= Goal of the exercise =
Among the entries that follow, find every line with the word "textbf" and copy it.

= Dataset records =
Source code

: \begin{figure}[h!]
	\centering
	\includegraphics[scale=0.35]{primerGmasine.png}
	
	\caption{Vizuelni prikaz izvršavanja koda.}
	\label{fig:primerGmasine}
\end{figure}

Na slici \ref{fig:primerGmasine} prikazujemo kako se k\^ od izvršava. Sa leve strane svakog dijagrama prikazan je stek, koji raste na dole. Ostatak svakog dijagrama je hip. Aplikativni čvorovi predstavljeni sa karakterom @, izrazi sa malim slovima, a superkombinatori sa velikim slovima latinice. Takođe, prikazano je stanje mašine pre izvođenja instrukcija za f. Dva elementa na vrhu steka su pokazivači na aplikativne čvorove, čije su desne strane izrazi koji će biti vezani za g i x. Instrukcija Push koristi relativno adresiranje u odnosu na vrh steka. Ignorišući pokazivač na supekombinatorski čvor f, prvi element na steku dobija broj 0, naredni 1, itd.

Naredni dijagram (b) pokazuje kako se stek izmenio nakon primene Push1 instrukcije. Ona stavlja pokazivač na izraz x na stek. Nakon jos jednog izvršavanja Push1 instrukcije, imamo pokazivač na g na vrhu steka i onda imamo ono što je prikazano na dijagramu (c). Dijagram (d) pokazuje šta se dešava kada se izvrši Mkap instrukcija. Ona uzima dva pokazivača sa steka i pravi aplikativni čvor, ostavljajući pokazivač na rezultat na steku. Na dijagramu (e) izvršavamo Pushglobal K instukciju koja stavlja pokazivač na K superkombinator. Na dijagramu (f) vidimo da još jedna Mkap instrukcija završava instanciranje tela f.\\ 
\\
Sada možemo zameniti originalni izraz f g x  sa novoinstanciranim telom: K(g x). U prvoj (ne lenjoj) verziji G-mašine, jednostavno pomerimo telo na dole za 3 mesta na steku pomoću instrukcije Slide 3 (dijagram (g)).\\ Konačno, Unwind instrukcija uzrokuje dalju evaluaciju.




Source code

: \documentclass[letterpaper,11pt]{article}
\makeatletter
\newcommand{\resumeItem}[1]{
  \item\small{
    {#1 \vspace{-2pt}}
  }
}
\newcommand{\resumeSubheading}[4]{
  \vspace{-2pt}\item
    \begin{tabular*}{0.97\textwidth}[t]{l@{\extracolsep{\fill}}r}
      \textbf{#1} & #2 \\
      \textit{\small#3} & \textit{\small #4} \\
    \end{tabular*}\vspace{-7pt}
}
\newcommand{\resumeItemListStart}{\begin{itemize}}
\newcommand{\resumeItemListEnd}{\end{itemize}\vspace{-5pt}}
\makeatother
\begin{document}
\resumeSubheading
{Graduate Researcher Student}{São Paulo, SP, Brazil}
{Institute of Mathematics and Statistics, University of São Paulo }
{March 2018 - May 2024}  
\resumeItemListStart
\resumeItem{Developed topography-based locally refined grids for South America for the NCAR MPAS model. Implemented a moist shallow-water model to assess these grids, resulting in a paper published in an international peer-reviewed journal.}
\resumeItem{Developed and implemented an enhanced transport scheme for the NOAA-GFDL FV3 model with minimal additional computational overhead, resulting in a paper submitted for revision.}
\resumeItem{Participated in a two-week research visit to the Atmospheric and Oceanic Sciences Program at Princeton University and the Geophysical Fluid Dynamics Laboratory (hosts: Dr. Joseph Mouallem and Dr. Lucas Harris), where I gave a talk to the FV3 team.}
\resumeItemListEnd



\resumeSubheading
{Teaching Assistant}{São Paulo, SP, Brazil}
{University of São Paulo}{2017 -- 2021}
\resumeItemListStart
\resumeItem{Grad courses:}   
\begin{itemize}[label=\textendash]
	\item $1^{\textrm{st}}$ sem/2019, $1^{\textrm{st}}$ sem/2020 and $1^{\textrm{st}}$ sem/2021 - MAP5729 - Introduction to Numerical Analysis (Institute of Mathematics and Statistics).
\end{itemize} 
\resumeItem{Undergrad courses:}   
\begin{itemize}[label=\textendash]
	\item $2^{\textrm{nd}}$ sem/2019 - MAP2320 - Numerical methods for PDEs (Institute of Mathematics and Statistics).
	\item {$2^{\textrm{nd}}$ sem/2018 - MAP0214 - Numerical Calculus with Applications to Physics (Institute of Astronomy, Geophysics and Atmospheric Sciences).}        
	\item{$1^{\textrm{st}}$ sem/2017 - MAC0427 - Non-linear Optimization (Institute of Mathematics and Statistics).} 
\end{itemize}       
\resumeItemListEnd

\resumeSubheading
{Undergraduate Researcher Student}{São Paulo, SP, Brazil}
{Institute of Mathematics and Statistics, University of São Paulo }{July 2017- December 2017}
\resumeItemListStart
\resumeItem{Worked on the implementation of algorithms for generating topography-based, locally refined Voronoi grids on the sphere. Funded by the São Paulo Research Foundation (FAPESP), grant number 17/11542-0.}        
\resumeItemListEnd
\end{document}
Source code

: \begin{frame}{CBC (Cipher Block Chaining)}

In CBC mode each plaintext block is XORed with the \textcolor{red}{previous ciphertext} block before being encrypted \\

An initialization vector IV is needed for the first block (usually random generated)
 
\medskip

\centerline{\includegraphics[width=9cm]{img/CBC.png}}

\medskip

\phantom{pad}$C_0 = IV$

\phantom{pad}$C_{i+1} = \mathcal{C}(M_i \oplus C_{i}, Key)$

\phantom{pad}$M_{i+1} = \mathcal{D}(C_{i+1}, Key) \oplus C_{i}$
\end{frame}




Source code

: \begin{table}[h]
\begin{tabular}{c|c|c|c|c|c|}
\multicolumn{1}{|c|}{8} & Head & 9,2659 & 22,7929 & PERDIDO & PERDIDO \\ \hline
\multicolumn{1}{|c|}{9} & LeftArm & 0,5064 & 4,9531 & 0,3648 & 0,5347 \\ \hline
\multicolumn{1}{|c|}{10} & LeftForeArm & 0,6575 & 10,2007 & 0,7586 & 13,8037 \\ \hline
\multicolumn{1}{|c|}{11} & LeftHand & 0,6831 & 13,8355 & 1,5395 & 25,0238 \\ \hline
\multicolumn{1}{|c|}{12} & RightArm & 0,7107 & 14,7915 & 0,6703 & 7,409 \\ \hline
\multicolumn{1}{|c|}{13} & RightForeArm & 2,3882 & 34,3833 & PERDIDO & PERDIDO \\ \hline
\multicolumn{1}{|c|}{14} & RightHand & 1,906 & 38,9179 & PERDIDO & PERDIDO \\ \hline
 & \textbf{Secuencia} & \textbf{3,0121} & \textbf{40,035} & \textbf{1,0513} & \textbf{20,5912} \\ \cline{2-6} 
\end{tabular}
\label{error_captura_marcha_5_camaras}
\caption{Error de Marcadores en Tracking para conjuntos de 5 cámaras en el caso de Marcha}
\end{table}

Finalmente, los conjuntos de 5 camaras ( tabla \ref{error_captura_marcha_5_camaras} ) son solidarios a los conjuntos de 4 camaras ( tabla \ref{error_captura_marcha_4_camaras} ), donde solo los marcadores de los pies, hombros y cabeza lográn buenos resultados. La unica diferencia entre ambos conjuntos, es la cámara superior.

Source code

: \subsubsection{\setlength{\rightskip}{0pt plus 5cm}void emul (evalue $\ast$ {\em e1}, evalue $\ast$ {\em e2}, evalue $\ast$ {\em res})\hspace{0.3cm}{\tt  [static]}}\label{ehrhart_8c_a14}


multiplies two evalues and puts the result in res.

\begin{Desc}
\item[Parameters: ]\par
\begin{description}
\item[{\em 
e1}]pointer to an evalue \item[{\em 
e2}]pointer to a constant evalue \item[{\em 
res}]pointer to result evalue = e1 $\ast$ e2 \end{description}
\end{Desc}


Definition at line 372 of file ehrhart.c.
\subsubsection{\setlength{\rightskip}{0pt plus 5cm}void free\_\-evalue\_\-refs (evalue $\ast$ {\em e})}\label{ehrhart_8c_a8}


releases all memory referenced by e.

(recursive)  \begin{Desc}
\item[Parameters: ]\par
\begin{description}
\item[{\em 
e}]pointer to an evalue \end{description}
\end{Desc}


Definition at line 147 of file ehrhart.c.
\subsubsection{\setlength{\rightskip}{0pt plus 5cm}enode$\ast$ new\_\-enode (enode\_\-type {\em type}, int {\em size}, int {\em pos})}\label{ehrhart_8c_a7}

= Output of the task =
      \textbf{#1} & #2 \\
 & \textbf{Secuencia} & \textbf{3,0121} & \textbf{40,035} & \textbf{1,0513} & \textbf{20,5912} \\ \cline{2-6} 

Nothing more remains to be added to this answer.